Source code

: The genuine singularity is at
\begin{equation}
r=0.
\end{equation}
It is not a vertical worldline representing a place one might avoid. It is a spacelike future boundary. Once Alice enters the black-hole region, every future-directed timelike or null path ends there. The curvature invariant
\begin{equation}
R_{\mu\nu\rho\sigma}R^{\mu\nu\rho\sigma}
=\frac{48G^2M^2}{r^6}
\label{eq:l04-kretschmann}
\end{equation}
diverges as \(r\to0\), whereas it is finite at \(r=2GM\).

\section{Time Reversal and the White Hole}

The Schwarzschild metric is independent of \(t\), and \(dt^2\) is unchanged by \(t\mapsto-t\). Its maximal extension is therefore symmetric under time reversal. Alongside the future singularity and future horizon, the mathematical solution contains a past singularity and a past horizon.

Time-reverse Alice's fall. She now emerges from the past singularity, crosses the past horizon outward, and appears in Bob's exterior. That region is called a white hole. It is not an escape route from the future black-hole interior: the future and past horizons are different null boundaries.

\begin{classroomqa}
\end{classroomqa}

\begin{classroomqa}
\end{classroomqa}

PROBLEM DETAILS
After reading the data above, print it all again exactly.

WRITTEN RESPONSE
Source code

: The genuine singularity is at
\begin{equation}
r=0.
\end{equation}
It is not a vertical worldline representing a place one might avoid. It is a spacelike future boundary. Once Alice enters the black-hole region, every future-directed timelike or null path ends there. The curvature invariant
\begin{equation}
R_{\mu\nu\rho\sigma}R^{\mu\nu\rho\sigma}
=\frac{48G^2M^2}{r^6}
\label{eq:l04-kretschmann}
\end{equation}
diverges as \(r\to0\), whereas it is finite at \(r=2GM\).

\section{Time Reversal and the White Hole}

The Schwarzschild metric is independent of \(t\), and \(dt^2\) is unchanged by \(t\mapsto-t\). Its maximal extension is therefore symmetric under time reversal. Alongside the future singularity and future horizon, the mathematical solution contains a past singularity and a past horizon.

Time-reverse Alice's fall. She now emerges from the past singularity, crosses the past horizon outward, and appears in Bob's exterior. That region is called a white hole. It is not an escape route from the future black-hole interior: the future and past horizons are different null boundaries.

\begin{classroomqa}
\end{classroomqa}

\begin{classroomqa}
\end{classroomqa}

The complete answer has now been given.